To the editor:
Decline and Pending Downfall of Our American Republic: Newt Gingrich (Part 1)
One of our two major political parties is threatening to renominate a man for president who was justifiably impeached two times – but was irresponsibly acquitted – and is awaiting four trials to defend himself against 91 felonies for which the evidence against him is legion. Donald J. Trump, two-time popular-vote loser, is promising to transform the executive branch's departments and agencies into his own autocratic tools and use the federal courts and justice department to get those he considers personal enemies. In this series of letters, I've been trying to explain how the Republican Party since WWII has been descending step-by-step into the current anti-democracy/anti-government Trump personality cult.

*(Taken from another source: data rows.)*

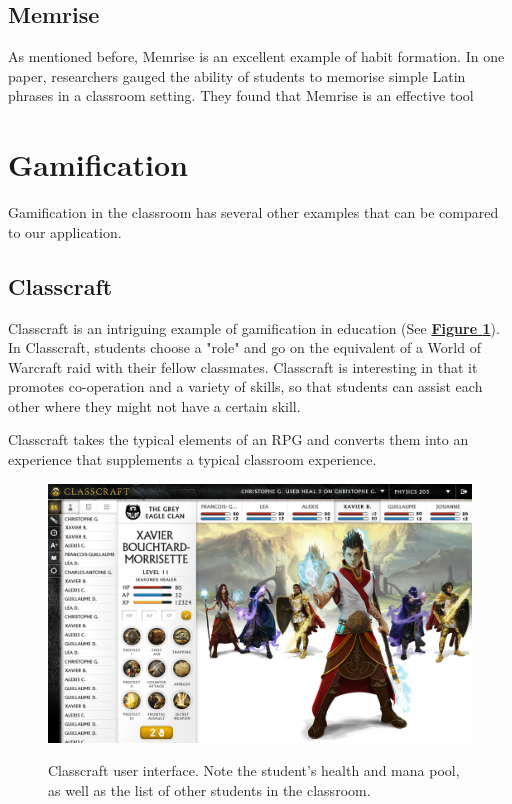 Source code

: \subsection{Memrise}
As mentioned before, Memrise is an excellent example of habit formation. In one paper, researchers gauged the ability of students to memorise simple Latin phrases in a classroom setting. They found that Memrise is an effective tool 

\section{Gamification}
Gamification in the classroom has several other examples that can be compared to our application.

\subsection{Classcraft}
Classcraft is an intriguing example of gamification in education (See \textbf{\hyperref[fig:classcraft]{Figure \ref*{fig:classcraft}}}). In Classcraft, students choose a "role" and go on the equivalent of a World of Warcraft raid with their fellow classmates. Classcraft is interesting in that it promotes co-operation and a variety of skills, so that students can assist each other where they might not have a certain skill. 

Classcraft takes the typical elements of an RPG and converts them into an experience that supplements a typical classroom experience.

\begin{figure}[h]
	\includegraphics[width=1.0\linewidth]{figures/classcraft}
	\caption{Classcraft user interface. Note the student's health and mana pool, as well as the list of other students in the classroom.}
	\label{fig:classcraft}
	\cite{hardy_heyes_1999}
\end{figure}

Newt Gingrich (R-Georgia.) was elected to the House of Representatives in 1978 and remained there until he abruptly resigned in early 1999. He early gained the moniker of Gingrich "Khan" because of his barbaric and very vocal contempt for the norms of government and contempt for his party's willingness to compromise with the House Democrats, who had held the majority since the Elections of 1954. Compromise - essential to governing a democracy – was anathema to him, although later as Speaker of the House he found it necessary to compromise. The current House Trumpistas don't know what compromise means.
As a leader of the New Right during the Reagan-Bush Era, he was appalled when those administrations and moderate congressional Republicans compromised with Democrats but supported them when they didn't. Predictably, in 1987, Gingrich voted against the bipartisan Civil Rights Restoration Act of 1987 and voted to support Reagan's veto of the bill. In general, both he and Reagan were opponents of civil rights legislation.
The Supreme Court was dominated by Republican appointees who were expected to undo as much popular progressive legislation as possible. In Grove City College v. Bell (1984), it ruled that only the particular activity of an educational institution that requested federal financial aid from Title IX of the Educational Amendments of 1972 could by denied aid because of discriminatory policies – not the entire institution. The institution could still receive aid from other federal programs for other activities that still discriminated. The Restoration Act specified that the entire institution could not discriminate if it wanted that federal aid. There were still pro-civil rights moderates in the Republican Party, and they joined the Democrats to override Reagan's veto. Those moderates would not be there much longer.
GOPAC, effectively a political action committee, is a Republican state and local political training organization. In 1990, it sent out a memo with a cover letter written by Mr. Gingrich, who had become the minority whip in 1989. The memo's title was "Language, a Key Mechanism of Control." It encouraged all Republicans "to speak like Newt." Democrats should always be referred to as "radicals," "sick," and "traitors" or whatever other negative connotations the GOP decided on. Republicans should always be referred to positively, such as "courageous" and "principled."